Par Nicolas Defay dim 08/01/2023 - 17:00 , Mise à jour le 08/01/2023 à 17:00

Pendant deux jours et demi, tatoueurs et tatoués (ou pas) se sont retrouvés pour la 10ème édition du Salon du Tatouage à Blavozy. Si cette pratique a commencé il y a plus de 3 000 ans, elle ne semble pas avoir pris une ride sur sa peau marquée. Retour en images et en mots de ce piquant weekend du 7 et 8 janvier 2023.

Drôle de musique au centre socioculturel de Blavozy samedi 7 et dimanche 8 janvier. Entre les notes acérées des Cranberries version métal et les basses de morceaux techno-indus-doom, il y avait les « bzzzz » des dermographes. Une soixantaine de tatoueurs issus de toute la France et au-delà ont parsemé d’encres et de talents des peaux neuves ou déjà signées.

« C’est la 10ème édition du Salon du Tatouage, précise Victor Moutbeka, instigateur de l’évènement depuis ses débuts. Certains artistes proviennent de la Haute-Loire mais aussi de Clermont-Ferrand, de Lyon, de Grenoble, d’Antibes, de Strasbourg, d’Alsace, de Paris, de Polynésie. Nous avons même une tatoueuse qui débarque du Chili ! Nous sommes vraiment contents de cet engouement ! »

Les stands s’étirent sur les deux étages du lieu, occupés principalement par les tatoueurs. Mais pas que. Des activités annexes telles que le « Nail art » avec Lovadia, des poseurs de piercing, des calligraphes, des sculpteurs de tête de morts, des vendeurs de dermographes et d’encres indélébiles...Le point commun entre tous ? L’art et l’esthétique.

Des œuvres d'art recouvrent parfois l'épiderme.
Des œuvres d'art recouvrent parfois l'épiderme. Photo par DR

D’après un sondage de 2012 publié par l’institut Harris, 21 % de la population américaine possède un ou plusieurs tatouages. En France, 14 % de la population est déjà tatouée, et le pourcentage atteint les 26 % chez les 18-24 ans (sondage IFOP 2016)

« La seule chose que je ne vais sûrement pas faire est les yeux »

En maître de séance, David, 46 ans. L’homme en question est loin de passer inaperçu. Micro au poing, il anime le salon en passant de nom en nom et de table en table. Sous ses habits, 80 % de son corps est tatoué. Son visage y compris. « Toutes les parties du corps peuvent supporter un tatouage, explique-t-il. Même les muqueuses. La seule chose que je ne vais sûrement pas faire est les yeux. Cette technique qui s’appelle le « eyeball » est illégale en France mais possible dans les pays voisins. C’est une injection d’encre à l’intérieur de la rétine ».

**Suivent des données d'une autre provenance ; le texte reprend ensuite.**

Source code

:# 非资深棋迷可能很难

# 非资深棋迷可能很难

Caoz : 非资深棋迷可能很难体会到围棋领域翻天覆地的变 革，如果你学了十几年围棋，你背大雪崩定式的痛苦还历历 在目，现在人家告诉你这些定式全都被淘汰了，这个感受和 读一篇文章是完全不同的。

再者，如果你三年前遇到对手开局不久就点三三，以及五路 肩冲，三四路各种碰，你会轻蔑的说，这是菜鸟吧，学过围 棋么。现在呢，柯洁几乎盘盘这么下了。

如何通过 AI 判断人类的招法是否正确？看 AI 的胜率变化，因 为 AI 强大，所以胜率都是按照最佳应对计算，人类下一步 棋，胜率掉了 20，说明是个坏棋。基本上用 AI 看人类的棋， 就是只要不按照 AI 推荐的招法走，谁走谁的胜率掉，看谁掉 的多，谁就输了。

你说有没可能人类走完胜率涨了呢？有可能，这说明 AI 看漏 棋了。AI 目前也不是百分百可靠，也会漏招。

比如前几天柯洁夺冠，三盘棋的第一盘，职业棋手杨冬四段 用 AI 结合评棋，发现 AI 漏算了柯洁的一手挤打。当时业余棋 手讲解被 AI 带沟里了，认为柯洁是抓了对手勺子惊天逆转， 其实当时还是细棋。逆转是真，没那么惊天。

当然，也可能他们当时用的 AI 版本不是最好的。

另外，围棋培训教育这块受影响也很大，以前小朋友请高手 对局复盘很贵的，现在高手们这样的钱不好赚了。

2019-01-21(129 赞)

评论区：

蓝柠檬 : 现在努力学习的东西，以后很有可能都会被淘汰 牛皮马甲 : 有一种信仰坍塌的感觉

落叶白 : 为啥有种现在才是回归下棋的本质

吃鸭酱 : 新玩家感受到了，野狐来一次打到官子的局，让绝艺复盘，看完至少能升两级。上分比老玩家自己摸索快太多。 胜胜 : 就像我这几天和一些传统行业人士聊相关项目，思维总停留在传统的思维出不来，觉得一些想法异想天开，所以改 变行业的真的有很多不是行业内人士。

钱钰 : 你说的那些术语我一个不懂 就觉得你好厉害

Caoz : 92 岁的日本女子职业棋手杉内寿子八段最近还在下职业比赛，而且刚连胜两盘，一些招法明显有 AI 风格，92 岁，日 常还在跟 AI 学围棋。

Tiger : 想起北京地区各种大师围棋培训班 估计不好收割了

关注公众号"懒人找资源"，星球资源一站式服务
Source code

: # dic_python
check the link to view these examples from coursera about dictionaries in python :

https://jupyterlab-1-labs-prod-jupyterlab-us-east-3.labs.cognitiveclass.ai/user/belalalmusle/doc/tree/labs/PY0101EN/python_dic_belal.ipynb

Tout est tatouable, intérieur de la bouche, yeux et parties intimes comprises.
Tout est tatouable, intérieur de la bouche, yeux et parties intimes compris. Photo par Nicolas Defay

« Sur moi, chaque tatouage représente un morceau de ma vie »

David, dont le nom d’artiste est Tatoo elsass zombie, en connaît un rayon sur le sujet. « Pourquoi les gens se font tatouer selon moi ? Pour parfois exorciser une blessure morale ou physique, marquer à vie un changement dans son existence ou signifier une appartenance à quelque chose. Ou tout simplement pour l’esthétique d’un tatouage. » Il confie alors : « Sur moi, chaque tatouage représente un morceau de ma vie. Régulièrement, j’en rajoute un. Et je ne m’arrêterai jamais ! »

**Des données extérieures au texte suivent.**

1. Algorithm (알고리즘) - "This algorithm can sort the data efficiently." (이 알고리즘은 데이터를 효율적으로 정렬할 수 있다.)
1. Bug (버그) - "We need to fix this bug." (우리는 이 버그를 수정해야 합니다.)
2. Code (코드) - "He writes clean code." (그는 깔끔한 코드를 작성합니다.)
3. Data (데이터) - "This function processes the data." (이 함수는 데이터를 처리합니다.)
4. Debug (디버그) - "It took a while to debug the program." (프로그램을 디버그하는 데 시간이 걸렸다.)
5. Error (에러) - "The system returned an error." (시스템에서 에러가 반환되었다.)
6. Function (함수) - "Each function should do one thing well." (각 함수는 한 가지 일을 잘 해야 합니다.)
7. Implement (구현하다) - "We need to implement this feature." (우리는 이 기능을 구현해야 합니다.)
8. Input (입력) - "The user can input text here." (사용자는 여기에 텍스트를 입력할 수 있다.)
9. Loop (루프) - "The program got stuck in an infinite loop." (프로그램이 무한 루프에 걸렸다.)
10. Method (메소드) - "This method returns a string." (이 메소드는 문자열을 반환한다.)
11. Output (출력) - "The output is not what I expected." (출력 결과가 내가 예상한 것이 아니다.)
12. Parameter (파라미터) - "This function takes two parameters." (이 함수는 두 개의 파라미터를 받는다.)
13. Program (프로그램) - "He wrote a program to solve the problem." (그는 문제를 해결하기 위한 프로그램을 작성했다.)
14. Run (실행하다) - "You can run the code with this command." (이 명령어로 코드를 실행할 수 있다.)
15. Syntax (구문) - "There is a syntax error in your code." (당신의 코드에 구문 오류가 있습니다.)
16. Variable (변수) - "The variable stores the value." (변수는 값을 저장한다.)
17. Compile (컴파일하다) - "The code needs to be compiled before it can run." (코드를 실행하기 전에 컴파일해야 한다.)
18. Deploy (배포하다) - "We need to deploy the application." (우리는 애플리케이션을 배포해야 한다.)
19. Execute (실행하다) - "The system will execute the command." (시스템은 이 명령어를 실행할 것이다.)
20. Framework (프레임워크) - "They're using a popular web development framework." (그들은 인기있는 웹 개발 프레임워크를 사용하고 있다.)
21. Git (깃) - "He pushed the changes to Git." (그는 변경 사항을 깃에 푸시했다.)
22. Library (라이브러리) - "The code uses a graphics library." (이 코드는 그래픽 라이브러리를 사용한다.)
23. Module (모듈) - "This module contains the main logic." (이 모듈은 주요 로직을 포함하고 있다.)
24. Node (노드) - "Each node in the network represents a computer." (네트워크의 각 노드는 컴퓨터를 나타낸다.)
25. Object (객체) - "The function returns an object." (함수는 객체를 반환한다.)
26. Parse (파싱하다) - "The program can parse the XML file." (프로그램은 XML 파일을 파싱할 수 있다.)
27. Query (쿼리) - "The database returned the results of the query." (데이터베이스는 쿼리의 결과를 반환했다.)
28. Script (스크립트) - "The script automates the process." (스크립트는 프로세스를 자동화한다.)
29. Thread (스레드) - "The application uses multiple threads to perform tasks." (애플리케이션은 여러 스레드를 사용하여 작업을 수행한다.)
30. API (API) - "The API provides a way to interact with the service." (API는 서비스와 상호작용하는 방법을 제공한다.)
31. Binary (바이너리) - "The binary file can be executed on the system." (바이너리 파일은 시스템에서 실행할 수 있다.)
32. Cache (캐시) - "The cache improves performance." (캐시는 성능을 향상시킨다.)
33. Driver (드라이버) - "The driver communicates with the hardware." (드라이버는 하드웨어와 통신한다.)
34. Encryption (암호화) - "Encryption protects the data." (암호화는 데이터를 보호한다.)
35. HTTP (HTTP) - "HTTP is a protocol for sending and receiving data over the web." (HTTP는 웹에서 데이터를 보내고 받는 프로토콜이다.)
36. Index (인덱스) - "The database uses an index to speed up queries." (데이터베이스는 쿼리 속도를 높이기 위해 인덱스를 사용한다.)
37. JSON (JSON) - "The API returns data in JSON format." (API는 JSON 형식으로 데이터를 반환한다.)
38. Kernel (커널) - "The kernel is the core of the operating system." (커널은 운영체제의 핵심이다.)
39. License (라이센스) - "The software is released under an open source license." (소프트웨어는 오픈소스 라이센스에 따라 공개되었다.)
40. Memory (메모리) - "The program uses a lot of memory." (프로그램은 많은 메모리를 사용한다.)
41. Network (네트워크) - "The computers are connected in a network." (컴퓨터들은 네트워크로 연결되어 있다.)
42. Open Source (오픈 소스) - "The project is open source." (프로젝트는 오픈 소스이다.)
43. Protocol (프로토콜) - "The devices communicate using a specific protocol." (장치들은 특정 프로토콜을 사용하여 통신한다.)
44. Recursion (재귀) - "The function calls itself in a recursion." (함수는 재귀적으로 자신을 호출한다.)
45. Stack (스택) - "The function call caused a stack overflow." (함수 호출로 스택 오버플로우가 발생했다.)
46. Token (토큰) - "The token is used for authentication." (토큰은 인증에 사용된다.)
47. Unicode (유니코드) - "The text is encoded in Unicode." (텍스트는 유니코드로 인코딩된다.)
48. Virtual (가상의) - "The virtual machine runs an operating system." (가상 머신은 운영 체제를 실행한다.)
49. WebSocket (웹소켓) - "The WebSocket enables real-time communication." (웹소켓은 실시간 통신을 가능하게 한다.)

« Et je ne m’arrêterai jamais ». Cette affirmation ne semble pas être propre qu’à Tatoo elsass zombie. La question « Vous voulez vous en faire un autre ? » posée à différents visiteurs au hasard du salon recueille toute la même réponse : « Oui ! Une fois qu’on a commencé, étrangement, il est difficile de s’arrêter, partage Nathalie, tatouée par trois fois ».

(Gauche à droite) Les ligériennes Flow et Jenn, et Audrey, tatoueuse à Bas-en-Basset.
(Gauche à droite) Les ligériennes Flow et Jenn, et Audrey, tatoueuse à Bas-en-Basset. Photo par Nicolas Defay

Se faire tatouer le visage. Source de discrimination ?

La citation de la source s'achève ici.